Aprovechando la pleamar
a las 20,44 horas del día de la fecha, paseé hasta el puerto, o lo que queda de
él, en la ciudad de Pontevedra. El fragor de los automóviles que discurren por
el puente de la autopista, las dársenas convertidas en aparcaderos para coches
y ni un solo barco pesquero, cuando la Pontevedra bajomedieval y moderna había
sido capital de los mareantes de Galicia, y a ellos debió, en buena parte, su
prosperidad. Ahora, solo unos pocos y desvencijados barcos deportivos…
A lo lejos, mirando
hacia la ría, las grúas del puerto de Marín, la autovía que destrozó una zona
marismeña y playera, la fábrica de pasta para papel que algunos quieren “fora
xa”, sin pararse en las consecuencias para los cientos de familias que viven de
ella; los dueños de la fábrica a lo suyo en comunión apretada con las
autoridades de la Xunta y, mientras tanto, pendientes de una sentencia judicial
que puede condicionar el futuro de la industria más importante de Pontevedra.

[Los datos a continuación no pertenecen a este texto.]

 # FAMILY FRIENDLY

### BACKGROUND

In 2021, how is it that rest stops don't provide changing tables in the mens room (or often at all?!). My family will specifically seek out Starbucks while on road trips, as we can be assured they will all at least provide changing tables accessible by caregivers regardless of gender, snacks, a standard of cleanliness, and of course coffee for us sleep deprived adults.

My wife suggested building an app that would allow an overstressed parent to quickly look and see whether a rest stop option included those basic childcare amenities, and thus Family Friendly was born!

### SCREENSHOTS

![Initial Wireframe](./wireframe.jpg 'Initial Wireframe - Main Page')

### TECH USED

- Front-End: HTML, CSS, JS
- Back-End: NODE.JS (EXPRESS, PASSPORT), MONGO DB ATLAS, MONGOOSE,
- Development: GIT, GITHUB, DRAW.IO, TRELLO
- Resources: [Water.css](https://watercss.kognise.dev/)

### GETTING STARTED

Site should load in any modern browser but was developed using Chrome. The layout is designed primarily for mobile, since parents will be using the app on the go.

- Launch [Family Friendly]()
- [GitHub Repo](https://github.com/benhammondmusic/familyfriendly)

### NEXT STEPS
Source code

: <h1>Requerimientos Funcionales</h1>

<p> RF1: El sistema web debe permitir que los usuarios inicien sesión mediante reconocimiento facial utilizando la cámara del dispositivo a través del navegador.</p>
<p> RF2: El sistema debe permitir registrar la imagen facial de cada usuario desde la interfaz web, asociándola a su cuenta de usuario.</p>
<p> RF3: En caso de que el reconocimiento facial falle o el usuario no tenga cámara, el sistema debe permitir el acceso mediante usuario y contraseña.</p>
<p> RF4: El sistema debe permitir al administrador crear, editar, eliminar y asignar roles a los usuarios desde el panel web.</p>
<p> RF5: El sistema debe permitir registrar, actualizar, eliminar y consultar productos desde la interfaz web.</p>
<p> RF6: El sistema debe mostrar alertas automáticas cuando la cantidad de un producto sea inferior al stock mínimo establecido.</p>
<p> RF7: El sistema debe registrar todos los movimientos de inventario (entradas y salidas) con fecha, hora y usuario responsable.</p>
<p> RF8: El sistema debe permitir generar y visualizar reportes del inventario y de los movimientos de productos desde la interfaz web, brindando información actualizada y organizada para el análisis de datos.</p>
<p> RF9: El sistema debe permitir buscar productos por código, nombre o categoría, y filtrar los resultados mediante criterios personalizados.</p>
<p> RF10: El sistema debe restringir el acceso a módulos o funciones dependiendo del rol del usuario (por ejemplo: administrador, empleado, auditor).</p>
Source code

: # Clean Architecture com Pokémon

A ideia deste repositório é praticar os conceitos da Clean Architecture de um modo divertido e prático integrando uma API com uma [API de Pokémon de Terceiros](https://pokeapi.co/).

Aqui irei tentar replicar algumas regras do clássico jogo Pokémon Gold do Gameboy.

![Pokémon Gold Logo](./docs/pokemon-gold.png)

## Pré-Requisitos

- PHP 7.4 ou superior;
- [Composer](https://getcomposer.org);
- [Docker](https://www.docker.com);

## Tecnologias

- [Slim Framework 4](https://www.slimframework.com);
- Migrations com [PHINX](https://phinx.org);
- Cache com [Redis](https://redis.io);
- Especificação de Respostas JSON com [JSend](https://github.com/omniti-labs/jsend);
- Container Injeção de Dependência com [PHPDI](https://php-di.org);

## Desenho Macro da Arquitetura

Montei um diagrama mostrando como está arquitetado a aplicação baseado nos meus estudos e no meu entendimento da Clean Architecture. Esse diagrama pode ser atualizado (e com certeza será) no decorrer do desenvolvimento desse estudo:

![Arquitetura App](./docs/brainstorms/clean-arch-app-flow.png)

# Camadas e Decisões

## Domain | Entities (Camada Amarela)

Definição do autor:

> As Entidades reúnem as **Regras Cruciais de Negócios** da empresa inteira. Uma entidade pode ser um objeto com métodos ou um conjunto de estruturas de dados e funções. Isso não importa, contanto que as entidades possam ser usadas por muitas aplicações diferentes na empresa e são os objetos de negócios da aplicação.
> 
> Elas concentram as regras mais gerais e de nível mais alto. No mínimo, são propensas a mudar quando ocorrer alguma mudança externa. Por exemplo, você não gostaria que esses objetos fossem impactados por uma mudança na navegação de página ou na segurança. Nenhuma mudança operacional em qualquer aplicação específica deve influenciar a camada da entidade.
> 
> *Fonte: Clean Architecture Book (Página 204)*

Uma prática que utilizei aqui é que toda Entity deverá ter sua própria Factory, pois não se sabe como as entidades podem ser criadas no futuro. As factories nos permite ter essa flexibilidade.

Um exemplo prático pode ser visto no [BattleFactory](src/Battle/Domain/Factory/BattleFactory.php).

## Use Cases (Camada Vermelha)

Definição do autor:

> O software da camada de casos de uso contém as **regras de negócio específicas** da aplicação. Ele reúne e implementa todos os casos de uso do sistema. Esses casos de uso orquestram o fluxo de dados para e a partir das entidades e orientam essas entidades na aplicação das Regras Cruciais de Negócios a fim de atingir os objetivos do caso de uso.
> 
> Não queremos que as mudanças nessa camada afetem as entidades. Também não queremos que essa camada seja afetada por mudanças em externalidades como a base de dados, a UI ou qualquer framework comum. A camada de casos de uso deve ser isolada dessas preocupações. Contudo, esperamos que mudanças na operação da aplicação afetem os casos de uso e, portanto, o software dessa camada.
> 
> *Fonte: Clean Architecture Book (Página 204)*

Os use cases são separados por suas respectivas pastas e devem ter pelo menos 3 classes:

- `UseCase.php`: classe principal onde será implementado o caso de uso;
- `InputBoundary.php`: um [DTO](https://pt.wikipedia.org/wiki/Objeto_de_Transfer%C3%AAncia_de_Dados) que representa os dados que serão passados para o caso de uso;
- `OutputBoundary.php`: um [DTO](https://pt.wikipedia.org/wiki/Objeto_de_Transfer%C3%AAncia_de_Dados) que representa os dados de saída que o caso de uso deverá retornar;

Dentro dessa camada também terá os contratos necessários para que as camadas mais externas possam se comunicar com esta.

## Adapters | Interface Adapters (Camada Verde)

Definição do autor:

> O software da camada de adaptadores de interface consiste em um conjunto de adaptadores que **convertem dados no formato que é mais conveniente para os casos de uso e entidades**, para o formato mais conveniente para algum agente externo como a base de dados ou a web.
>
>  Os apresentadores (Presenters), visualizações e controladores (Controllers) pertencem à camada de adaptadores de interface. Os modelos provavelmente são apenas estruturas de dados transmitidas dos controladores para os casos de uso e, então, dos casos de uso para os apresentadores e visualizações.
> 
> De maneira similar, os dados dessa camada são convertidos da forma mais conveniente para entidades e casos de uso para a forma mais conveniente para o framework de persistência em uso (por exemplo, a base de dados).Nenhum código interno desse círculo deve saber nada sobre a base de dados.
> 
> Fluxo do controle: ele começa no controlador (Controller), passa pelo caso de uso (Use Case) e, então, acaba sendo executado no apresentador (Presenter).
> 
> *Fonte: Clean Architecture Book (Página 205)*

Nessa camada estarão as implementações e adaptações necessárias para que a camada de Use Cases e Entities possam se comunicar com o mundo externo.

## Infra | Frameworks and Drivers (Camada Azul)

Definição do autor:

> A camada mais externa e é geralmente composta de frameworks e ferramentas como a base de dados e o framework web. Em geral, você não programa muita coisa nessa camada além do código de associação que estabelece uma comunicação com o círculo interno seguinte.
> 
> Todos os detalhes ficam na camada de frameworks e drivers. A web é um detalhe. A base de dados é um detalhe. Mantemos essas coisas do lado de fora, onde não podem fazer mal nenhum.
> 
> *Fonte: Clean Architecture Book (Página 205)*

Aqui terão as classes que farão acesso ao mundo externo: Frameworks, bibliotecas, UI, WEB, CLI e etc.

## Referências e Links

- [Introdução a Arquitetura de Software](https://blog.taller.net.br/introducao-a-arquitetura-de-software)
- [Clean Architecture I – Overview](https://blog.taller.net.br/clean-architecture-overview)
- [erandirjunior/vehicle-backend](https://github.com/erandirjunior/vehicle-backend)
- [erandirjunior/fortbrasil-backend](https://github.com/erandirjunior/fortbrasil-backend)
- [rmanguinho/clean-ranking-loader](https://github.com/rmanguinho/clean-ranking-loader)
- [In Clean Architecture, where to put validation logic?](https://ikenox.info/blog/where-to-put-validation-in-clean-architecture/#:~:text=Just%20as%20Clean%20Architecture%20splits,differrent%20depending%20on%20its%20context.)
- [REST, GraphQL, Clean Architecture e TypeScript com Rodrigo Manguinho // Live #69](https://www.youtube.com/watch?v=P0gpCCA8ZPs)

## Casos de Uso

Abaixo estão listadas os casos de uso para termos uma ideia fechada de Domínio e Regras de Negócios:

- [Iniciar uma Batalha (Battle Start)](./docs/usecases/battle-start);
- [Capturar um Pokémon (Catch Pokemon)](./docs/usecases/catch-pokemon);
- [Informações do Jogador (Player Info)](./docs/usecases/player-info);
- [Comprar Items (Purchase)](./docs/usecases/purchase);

Nadie habla del necesario pacto interinstitucional para salvar los puestos de
trabajo, la ría y las inversiones cuantiosas ahí enterradas. El resto son unos
pocos almacenes y empresas ubicadas en las moderadas laderas del interior,
teniendo por acceso tortuosas carreteras que proceden del pleno franquismo.
Al otro lado el monte
de la Caeira, antaño propiedad de los marqueses de Riestra y hoy maltratado por
un sin número de horribles casas que reptan por la pendiente, a cada cual más
agresiva con el paisaje: Poio “pequeño” -se decía en mi niñez- San Salvador,
densamente poblado pero abandonado a su suerte.
Pontevedra (“modelo de
ciudad” dice falsariamente su alcalde) no tiene política industrial desde
nunca; habiendo obtenido la capitalidad provincial a duras penas cuando el
siglo XIX mediaba, se quedó en una ciudad de pequeños comerciantes,
funcionarios y militares de poca monta. Algún noble venido a menos por aquí,
picapleitos en corto número y una burguesía provinciana que ha sido bien
estudiada por una doctoranda que conozco.
Llegó el ferrocarril
cuando la centuria terminaba y no sirvió gran cosa para que la ciudad (ahora ya
no villa) prosperase como sí lo hicieron Vigo, A Coruña, Ferrol e incluso otras
villas medianas. Pontevedra pasó el franquismo con el título oficioso de “la
Atenas de Galicia” por la concentración aquí de algunos de la generación Nós y conservó la leyenda urbana del loro
Ravachol como si de un blasón se tratase. El boticario Feijóo debía ser leído,
pues eligió tal nombre para el charlatán que hacía las delicias de no pocos
frente a la iglesia de la Peregrina, un revolucionario anarquista que pagó con
su vida un siglo después de la Revolución Francesa.
Llegó la democracia y
se hicieron con el mando municipal unos que veían con desconfianza el nuevo
régimen; incluso el alcalde que me tocó sufrir demostró un talante embrutecido
y de ignorancia superior. Se perdió mucho tiempo en tonterías y Pontevedra sin
planeamiento urbano, sin industria, sin infraestructuras, sin autopista, que
algunos decían iba a sangrar Galicia de norte a sur. ¡Cuánta palabrería huera!
Curiosamente la ciudad
ha crecido en población por el establecimiento en sus cercanías de la Brigada “Galicia”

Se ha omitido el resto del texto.